The sweet, smokey scent of home: how soda bread connects my dad to Ireland

Lizzy O’Riordan talks with her father about the ways the tangy, subtly sweet loaf represents his fractured identity, childhood memories, and a small town in Southwestern Ireland.

The first time my dad had soda bread he was ten and the year was 1971. For the following five decades it would be a staple that he’d return to, representing memories of warmth and summer escapes. Eventually, he’d become an expert in the recipe and pass it down to his children, many years after that first experience. 

The first time he tried it though, it was lunch, and he was spending the summer in the small Southwestern Irish town of Tralee with his aunt and cousins. Bread was a daily ritual for the family, and the routine was as follows. A muslin cloth covered a clear pyrex jug of milk which his aunt Peg kept on the kitchen window perpetually. As the sun came through the window, it would slowly sour the liquid. Then, each morning she would use the mixture in her bread as a buttermilk substitute. 

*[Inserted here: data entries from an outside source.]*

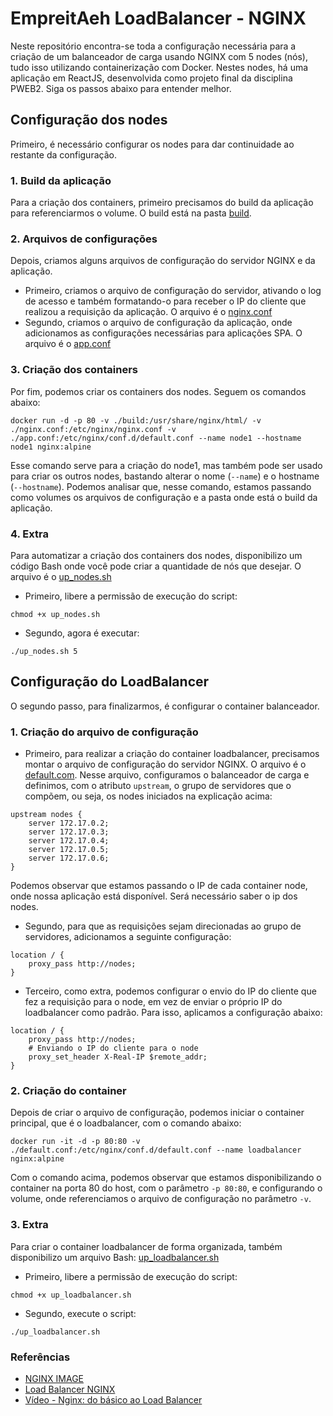 # EmpreitAeh LoadBalancer - NGINX
Neste repositório encontra-se toda a configuração necessária para a criação de um balanceador de carga usando NGINX com 5 nodes (nós), tudo isso utilizando containerização com Docker. Nestes nodes, há uma aplicação em ReactJS, desenvolvida como projeto final da disciplina PWEB2. Siga os passos abaixo para entender melhor.

## Configuração dos nodes 
Primeiro, é necessário configurar os nodes para dar continuidade ao restante da configuração.

### 1. Build da aplicação
Para a criação dos containers, primeiro precisamos do build da aplicação para referenciarmos o volume. O build está na pasta [build](./build/).

### 2. Arquivos de configurações
Depois, criamos alguns arquivos de configuração do servidor NGINX e da aplicação. 
- Primeiro, criamos o arquivo de configuração do servidor, ativando o log de acesso e também formatando-o para receber o IP do cliente que realizou a requisição da aplicação. O arquivo é o [nginx.conf](nginx.conf)
- Segundo, criamos o arquivo de configuração da aplicação, onde adicionamos as configurações necessárias para aplicações SPA. O arquivo é o [app.conf](./app.conf)

### 3. Criação dos containers
Por fim, podemos criar os containers dos nodes. Seguem os comandos abaixo:
```
docker run -d -p 80 -v ./build:/usr/share/nginx/html/ -v ./nginx.conf:/etc/nginx/nginx.conf -v ./app.conf:/etc/nginx/conf.d/default.conf --name node1 --hostname node1 nginx:alpine
```
Esse comando serve para a criação do node1, mas também pode ser usado para criar os outros nodes, bastando alterar o nome (`--name`) e o hostname (`--hostname`). Podemos analisar que, nesse comando, estamos passando como volumes os arquivos de configuração e a pasta onde está o build da aplicação.

### 4. Extra
Para automatizar a criação dos containers dos nodes, disponibilizo um código Bash onde você pode criar a quantidade de nós que desejar. O arquivo é o [up_nodes.sh](./automacoes/up_nodes.sh)
- Primeiro, libere a permissão de execução do script:
```
chmod +x up_nodes.sh
``` 
- Segundo, agora é executar:
```
./up_nodes.sh 5
```


## Configuração do LoadBalancer
O segundo passo, para finalizarmos, é configurar o container balanceador.

### 1. Criação do arquivo de configuração
- Primeiro, para realizar a criação do container loadbalancer, precisamos montar o arquivo de configuração do servidor NGINX. O arquivo é o [default.com](./default.conf). Nesse arquivo, configuramos o balanceador de carga e definimos, com o atributo `upstream`, o grupo de servidores que o compõem, ou seja, os nodes iniciados na explicação acima:
```
upstream nodes {
    server 172.17.0.2;
    server 172.17.0.3;
    server 172.17.0.4;
    server 172.17.0.5;
    server 172.17.0.6;
}
```
Podemos observar que estamos passando o IP de cada container node, onde nossa aplicação está disponível. Será necessário saber o ip dos nodes.
- Segundo, para que as requisições sejam direcionadas ao grupo de servidores, adicionamos a seguinte configuração:
```
location / {
    proxy_pass http://nodes;
}
```
- Terceiro, como extra, podemos configurar o envio do IP do cliente que fez a requisição para o node, em vez de enviar o próprio IP do loadbalancer como padrão. Para isso, aplicamos a configuração abaixo:
```
location / {
    proxy_pass http://nodes;
    # Enviando o IP do cliente para o node
    proxy_set_header X-Real-IP $remote_addr; 
}
```

### 2. Criação do container
Depois de criar o arquivo de configuração, podemos iniciar o container principal, que é o loadbalancer, com o comando abaixo:
```
docker run -it -d -p 80:80 -v ./default.conf:/etc/nginx/conf.d/default.conf --name loadbalancer nginx:alpine
```
Com o comando acima, podemos observar que estamos disponibilizando o container na porta 80 do host, com o parâmetro `-p 80:80`, e configurando o volume, onde referenciamos o arquivo de configuração no parâmetro `-v`.

### 3. Extra
Para criar o container loadbalancer de forma organizada, também disponibilizo um arquivo Bash: [up_loadbalancer.sh](./automacoes/up_loadbalancer.sh)
- Primeiro, libere a permissão de execução do script:
```
chmod +x up_loadbalancer.sh
``` 
- Segundo, execute o script:
```
./up_loadbalancer.sh
```

### Referências
- [NGINX IMAGE](https://hub.docker.com/_/nginx)
- [Load Balancer NGINX](https://docs.nginx.com/nginx/admin-guide/load-balancer/http-load-balancer)
- [Vídeo - Nginx: do básico ao Load Balancer](https://www.youtube.com/watch?v=pPlcC5hDMCs)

When it hit midday, my dad, Jimmy, and his cousins piled into the kitchen. At the same time, his uncle swung round the corner outside in his lorry, in which he had been delivering pig food in the mountains all morning. He entered the house and pulled up a chair with the rest of the family and cut a slice of the still warm loaf, covering it with plenty of Kerrygold cheese. 

The bread was made up of a soft dense crumb and had a rough outside. Sometimes it was baked by Aunt Peg, and other times by my dad’s grandmother, who would make her loaf on a peat-powered oven range which “smelled smokey and rich, like a tobacco pipe,” he remembers.

Whichever way, soda bread was at the centre of this “warm and peaceful place” in contrast to my dad’s own turbulent home in London, where he lived with an alcoholic father, in a household where fighting was constant. Soda bread came to represent calm Irish holidays, which were a staple for most of his tween and teenage life. Quickly, it became a beloved recipe.

An important food for my dad, and then for me, it’s simple to make and delicious. It only has four ingredients: flour, salt, bicarbonate of soda, and buttermilk. In this way, it’s one of the easiest breads to master and a massively comforting dish in my life, thanks to the crumbly texture and familiar taste. I have many fond memories of waking up for a school day to smell the sweet scent rising up the stairs, from where my dad had woken up early to bake it. Perfect with butter, as his uncle had, or with Nutella, as my teenage self insisted, it makes a great breakfast food.

Top left: Lizzie’s dad and cousin leaning against his uncle’s work van
Top right: Lizzie’s great aunt’s house, where her dad stayed in the summer 
Bottom left: Lizzie’s dad, his aunt, uncle, and cousins at the beach
Bottom right: Lizzie’s dad as a young child on the beach with his aunt

It’s also a bread with a rich history. Though now most commonly associated with Ireland, the first documentation of the bread was actually recorded by Native Americans, who used pearl ash, formed from the ashes of wood, as a leavening agent. It wasn’t until the 1830s that the recipe spread to Ireland via a circulating agricultural newspaper, where they replaced the ash with bicarbonate of soda – an ingredient that was new to the country. 

Ireland quickly adopted the bread as their own and formed mythology around the food. According to Olivia Armstrong, a story workshopper who collaborates with the British Library, a cross, traditionally added on the top of the bread as decoration and to let heat out, soon became absorbed into Irish folklore around fairies. 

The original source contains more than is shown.